## ACTION ITEM:
Omit every picture, then return each line of the data below exactly.

(Source texts of formatted documents)
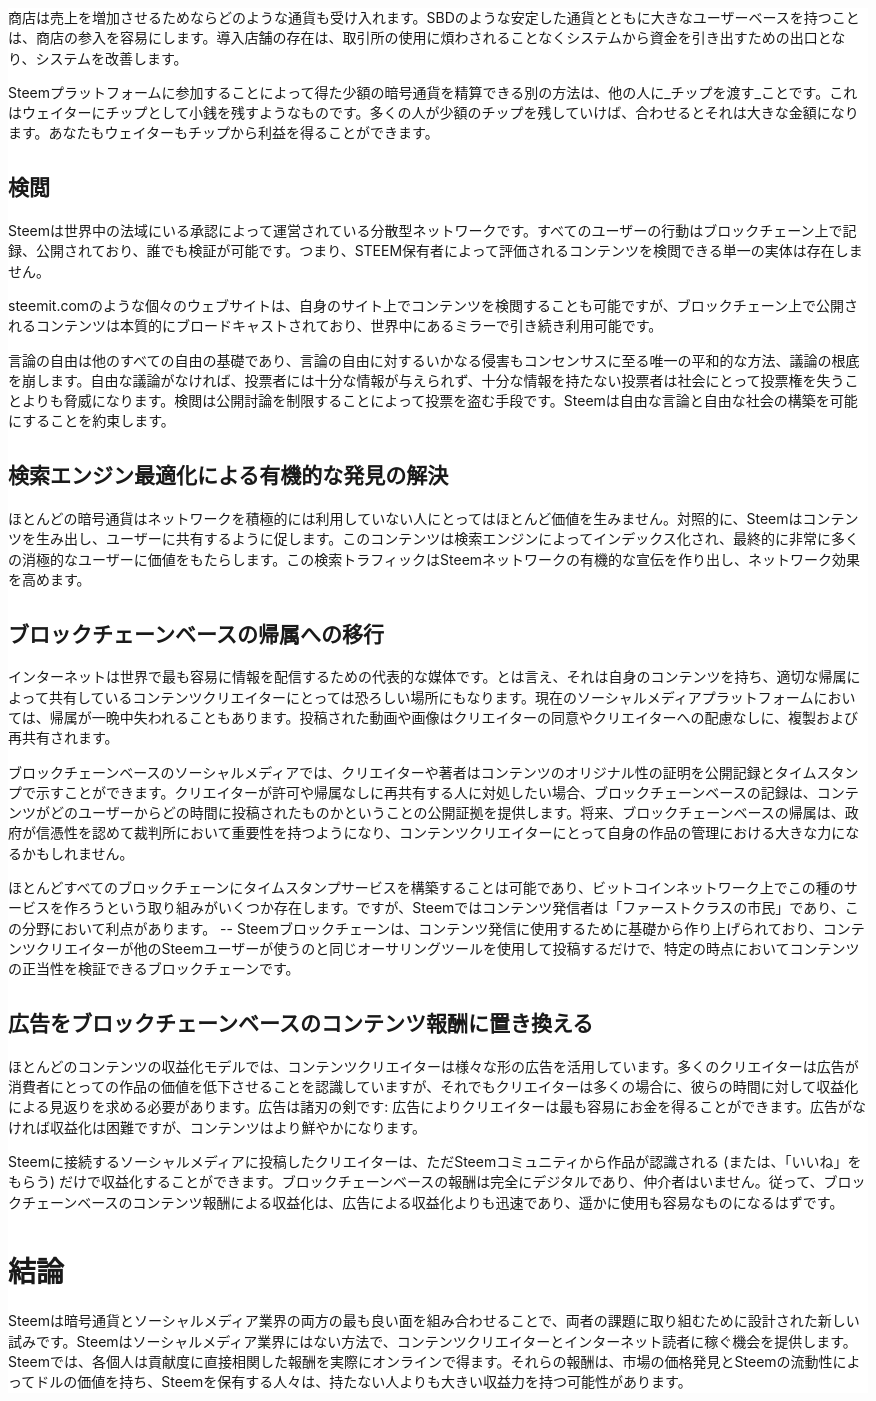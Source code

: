 商店は売上を増加させるためならどのような通貨も受け入れます。SBDのような安定した通貨とともに大きなユーザーベースを持つことは、商店の参入を容易にします。導入店舗の存在は、取引所の使用に煩わされることなくシステムから資金を引き出すための出口となり、システムを改善します。

Steemプラットフォームに参加することによって得た少額の暗号通貨を精算できる別の方法は、他の人に_チップを渡す_ことです。これはウェイターにチップとして小銭を残すようなものです。多くの人が少額のチップを残していけば、合わせるとそれは大きな金額になります。あなたもウェイターもチップから利益を得ることができます。

## 検閲

Steemは世界中の法域にいる承認によって運営されている分散型ネットワークです。すべてのユーザーの行動はブロックチェーン上で記録、公開されており、誰でも検証が可能です。つまり、STEEM保有者によって評価されるコンテンツを検閲できる単一の実体は存在しません。

steemit.comのような個々のウェブサイトは、自身のサイト上でコンテンツを検閲することも可能ですが、ブロックチェーン上で公開されるコンテンツは本質的にブロードキャストされており、世界中にあるミラーで引き続き利用可能です。

言論の自由は他のすべての自由の基礎であり、言論の自由に対するいかなる侵害もコンセンサスに至る唯一の平和的な方法、議論の根底を崩します。自由な議論がなければ、投票者には十分な情報が与えられず、十分な情報を持たない投票者は社会にとって投票権を失うことよりも脅威になります。検閲は公開討論を制限することによって投票を盗む手段です。Steemは自由な言論と自由な社会の構築を可能にすることを約束します。

## 検索エンジン最適化による有機的な発見の解決

ほとんどの暗号通貨はネットワークを積極的には利用していない人にとってはほとんど価値を生みません。対照的に、Steemはコンテンツを生み出し、ユーザーに共有するように促します。このコンテンツは検索エンジンによってインデックス化され、最終的に非常に多くの消極的なユーザーに価値をもたらします。この検索トラフィックはSteemネットワークの有機的な宣伝を作り出し、ネットワーク効果を高めます。

## ブロックチェーンベースの帰属への移行

インターネットは世界で最も容易に情報を配信するための代表的な媒体です。とは言え、それは自身のコンテンツを持ち、適切な帰属によって共有しているコンテンツクリエイターにとっては恐ろしい場所にもなります。現在のソーシャルメディアプラットフォームにおいては、帰属が一晩中失われることもあります。投稿された動画や画像はクリエイターの同意やクリエイターへの配慮なしに、複製および再共有されます。

ブロックチェーンベースのソーシャルメディアでは、クリエイターや著者はコンテンツのオリジナル性の証明を公開記録とタイムスタンプで示すことができます。クリエイターが許可や帰属なしに再共有する人に対処したい場合、ブロックチェーンベースの記録は、コンテンツがどのユーザーからどの時間に投稿されたものかということの公開証拠を提供します。将来、ブロックチェーンベースの帰属は、政府が信憑性を認めて裁判所において重要性を持つようになり、コンテンツクリエイターにとって自身の作品の管理における大きな力になるかもしれません。

ほとんどすべてのブロックチェーンにタイムスタンプサービスを構築することは可能であり、ビットコインネットワーク上でこの種のサービスを作ろうという取り組みがいくつか存在します。ですが、Steemではコンテンツ発信者は「ファーストクラスの市民」であり、この分野において利点があります。 -- Steemブロックチェーンは、コンテンツ発信に使用するために基礎から作り上げられており、コンテンツクリエイターが他のSteemユーザーが使うのと同じオーサリングツールを使用して投稿するだけで、特定の時点においてコンテンツの正当性を検証できるブロックチェーンです。

## 広告をブロックチェーンベースのコンテンツ報酬に置き換える

ほとんどのコンテンツの収益化モデルでは、コンテンツクリエイターは様々な形の広告を活用しています。多くのクリエイターは広告が消費者にとっての作品の価値を低下させることを認識していますが、それでもクリエイターは多くの場合に、彼らの時間に対して収益化による見返りを求める必要があります。広告は諸刃の剣です: 広告によりクリエイターは最も容易にお金を得ることができます。広告がなければ収益化は困難ですが、コンテンツはより鮮やかになります。

Steemに接続するソーシャルメディアに投稿したクリエイターは、ただSteemコミュニティから作品が認識される (または、「いいね」をもらう) だけで収益化することができます。ブロックチェーンベースの報酬は完全にデジタルであり、仲介者はいません。従って、ブロックチェーンベースのコンテンツ報酬による収益化は、広告による収益化よりも迅速であり、遥かに使用も容易なものになるはずです。

# 結論

Steemは暗号通貨とソーシャルメディア業界の両方の最も良い面を組み合わせることで、両者の課題に取り組むために設計された新しい試みです。Steemはソーシャルメディア業界にはない方法で、コンテンツクリエイターとインターネット読者に稼ぐ機会を提供します。Steemでは、各個人は貢献度に直接相関した報酬を実際にオンラインで得ます。それらの報酬は、市場の価格発見とSteemの流動性によってドルの価値を持ち、Steemを保有する人々は、持たない人よりも大きい収益力を持つ可能性があります。

[^fn1]: Reddit’s Cryptocurrency, Forbes, Erika Morphy, October 2014
\hfill\break
http://www.forbes.com/sites/erikamorphy/2014/10/01/reddits-cryptocurrency-could-have-many-uses/#4e07b05332b9
[^fn2]: Sweat Equity, Investopedia
\hfill\break
http://www.investopedia.com/terms/s/sweatequity.asp
[^fn3]: Meta-moderation is a second level of comment moderation. Users are invited to rate a moderator's decision in order to improve moderation.
\hfill\break
https://en.wikipedia.org/wiki/Meta-moderation_system
[^fn4]: The Impossible Trinity, economic theory
\hfill\break
https://en.wikipedia.org/wiki/Impossible_trinity
[^fn5]: N-Person Prisoner’s Dilemma
\hfill\break
https://cs.stanford.edu/people/eroberts/courses/soco/projects/1998-99/game-theory/npd.html
[^fn6]: The Story of the Crab Bucket
\hfill\break
http://guidezone.e-guiding.com/jmstory_crabs.htm
[^fn7]: Zipf’s Law
\hfill\break
https://en.wikipedia.org/wiki/Zipf%27s_law
[^fn8]: Clay Shirky, The Case Against Micropayments

[^fn9]: reCAPTCHA, Easy on Humans, Hard on Bots
[^fn10]: Forbes, Tristan Louis, “How Much is  a User Worth?”
[^fn11]: Ripple, Account Reserves
[^fn12]: Reddit Statistics, Number of Users and Comments per Second
[^fn13]: Martin Fowler, The LMAX Architecture
[^fn14]: Introducing Intel Optane Technology – Bringing 3D XPoint Memory to Storage and Memory Products
[^fn15]: United States Money Supply, 2009
[^fn16]: CPI Inflation Index, United States Dollar 2008-2016
[^fn17]: Bitcoin Annual Inflation Rate, Bitcoin Talk Forum
[^fn18]: Reddit Valuaton, Newsweek, 2014
[^fn19]: Worth of Web, March 2016
[^fn20]: Micropayments: A Viable Business Model
[^fn21]: Dailydot, Jon Southurt, April 2015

## WRITTEN RESPONSE:
Source code

: 商店は売上を増加させるためならどのような通貨も受け入れます。SBDのような安定した通貨とともに大きなユーザーベースを持つことは、商店の参入を容易にします。導入店舗の存在は、取引所の使用に煩わされることなくシステムから資金を引き出すための出口となり、システムを改善します。

Steemプラットフォームに参加することによって得た少額の暗号通貨を精算できる別の方法は、他の人に_チップを渡す_ことです。これはウェイターにチップとして小銭を残すようなものです。多くの人が少額のチップを残していけば、合わせるとそれは大きな金額になります。あなたもウェイターもチップから利益を得ることができます。

## 検閲

Steemは世界中の法域にいる承認によって運営されている分散型ネットワークです。すべてのユーザーの行動はブロックチェーン上で記録、公開されており、誰でも検証が可能です。つまり、STEEM保有者によって評価されるコンテンツを検閲できる単一の実体は存在しません。

steemit.comのような個々のウェブサイトは、自身のサイト上でコンテンツを検閲することも可能ですが、ブロックチェーン上で公開されるコンテンツは本質的にブロードキャストされており、世界中にあるミラーで引き続き利用可能です。

言論の自由は他のすべての自由の基礎であり、言論の自由に対するいかなる侵害もコンセンサスに至る唯一の平和的な方法、議論の根底を崩します。自由な議論がなければ、投票者には十分な情報が与えられず、十分な情報を持たない投票者は社会にとって投票権を失うことよりも脅威になります。検閲は公開討論を制限することによって投票を盗む手段です。Steemは自由な言論と自由な社会の構築を可能にすることを約束します。

## 検索エンジン最適化による有機的な発見の解決

ほとんどの暗号通貨はネットワークを積極的には利用していない人にとってはほとんど価値を生みません。対照的に、Steemはコンテンツを生み出し、ユーザーに共有するように促します。このコンテンツは検索エンジンによってインデックス化され、最終的に非常に多くの消極的なユーザーに価値をもたらします。この検索トラフィックはSteemネットワークの有機的な宣伝を作り出し、ネットワーク効果を高めます。

## ブロックチェーンベースの帰属への移行

インターネットは世界で最も容易に情報を配信するための代表的な媒体です。とは言え、それは自身のコンテンツを持ち、適切な帰属によって共有しているコンテンツクリエイターにとっては恐ろしい場所にもなります。現在のソーシャルメディアプラットフォームにおいては、帰属が一晩中失われることもあります。投稿された動画や画像はクリエイターの同意やクリエイターへの配慮なしに、複製および再共有されます。

ブロックチェーンベースのソーシャルメディアでは、クリエイターや著者はコンテンツのオリジナル性の証明を公開記録とタイムスタンプで示すことができます。クリエイターが許可や帰属なしに再共有する人に対処したい場合、ブロックチェーンベースの記録は、コンテンツがどのユーザーからどの時間に投稿されたものかということの公開証拠を提供します。将来、ブロックチェーンベースの帰属は、政府が信憑性を認めて裁判所において重要性を持つようになり、コンテンツクリエイターにとって自身の作品の管理における大きな力になるかもしれません。

ほとんどすべてのブロックチェーンにタイムスタンプサービスを構築することは可能であり、ビットコインネットワーク上でこの種のサービスを作ろうという取り組みがいくつか存在します。ですが、Steemではコンテンツ発信者は「ファーストクラスの市民」であり、この分野において利点があります。 -- Steemブロックチェーンは、コンテンツ発信に使用するために基礎から作り上げられており、コンテンツクリエイターが他のSteemユーザーが使うのと同じオーサリングツールを使用して投稿するだけで、特定の時点においてコンテンツの正当性を検証できるブロックチェーンです。

## 広告をブロックチェーンベースのコンテンツ報酬に置き換える

ほとんどのコンテンツの収益化モデルでは、コンテンツクリエイターは様々な形の広告を活用しています。多くのクリエイターは広告が消費者にとっての作品の価値を低下させることを認識していますが、それでもクリエイターは多くの場合に、彼らの時間に対して収益化による見返りを求める必要があります。広告は諸刃の剣です: 広告によりクリエイターは最も容易にお金を得ることができます。広告がなければ収益化は困難ですが、コンテンツはより鮮やかになります。

Steemに接続するソーシャルメディアに投稿したクリエイターは、ただSteemコミュニティから作品が認識される (または、「いいね」をもらう) だけで収益化することができます。ブロックチェーンベースの報酬は完全にデジタルであり、仲介者はいません。従って、ブロックチェーンベースのコンテンツ報酬による収益化は、広告による収益化よりも迅速であり、遥かに使用も容易なものになるはずです。

# 結論

Steemは暗号通貨とソーシャルメディア業界の両方の最も良い面を組み合わせることで、両者の課題に取り組むために設計された新しい試みです。Steemはソーシャルメディア業界にはない方法で、コンテンツクリエイターとインターネット読者に稼ぐ機会を提供します。Steemでは、各個人は貢献度に直接相関した報酬を実際にオンラインで得ます。それらの報酬は、市場の価格発見とSteemの流動性によってドルの価値を持ち、Steemを保有する人々は、持たない人よりも大きい収益力を持つ可能性があります。

[^fn1]: Reddit’s Cryptocurrency, Forbes, Erika Morphy, October 2014
\hfill\break
http://www.forbes.com/sites/erikamorphy/2014/10/01/reddits-cryptocurrency-could-have-many-uses/#4e07b05332b9
[^fn2]: Sweat Equity, Investopedia
\hfill\break
http://www.investopedia.com/terms/s/sweatequity.asp
[^fn3]: Meta-moderation is a second level of comment moderation. Users are invited to rate a moderator's decision in order to improve moderation.
\hfill\break
https://en.wikipedia.org/wiki/Meta-moderation_system
[^fn4]: The Impossible Trinity, economic theory
\hfill\break
https://en.wikipedia.org/wiki/Impossible_trinity
[^fn5]: N-Person Prisoner’s Dilemma
\hfill\break
https://cs.stanford.edu/people/eroberts/courses/soco/projects/1998-99/game-theory/npd.html
[^fn6]: The Story of the Crab Bucket
\hfill\break
http://guidezone.e-guiding.com/jmstory_crabs.htm
[^fn7]: Zipf’s Law
\hfill\break
https://en.wikipedia.org/wiki/Zipf%27s_law
[^fn8]: Clay Shirky, The Case Against Micropayments

[^fn9]: reCAPTCHA, Easy on Humans, Hard on Bots
[^fn10]: Forbes, Tristan Louis, “How Much is  a User Worth?”
[^fn11]: Ripple, Account Reserves
[^fn12]: Reddit Statistics, Number of Users and Comments per Second
[^fn13]: Martin Fowler, The LMAX Architecture
[^fn14]: Introducing Intel Optane Technology – Bringing 3D XPoint Memory to Storage and Memory Products
[^fn15]: United States Money Supply, 2009
[^fn16]: CPI Inflation Index, United States Dollar 2008-2016
[^fn17]: Bitcoin Annual Inflation Rate, Bitcoin Talk Forum
[^fn18]: Reddit Valuaton, Newsweek, 2014
[^fn19]: Worth of Web, March 2016
[^fn20]: Micropayments: A Viable Business Model
[^fn21]: Dailydot, Jon Southurt, April 2015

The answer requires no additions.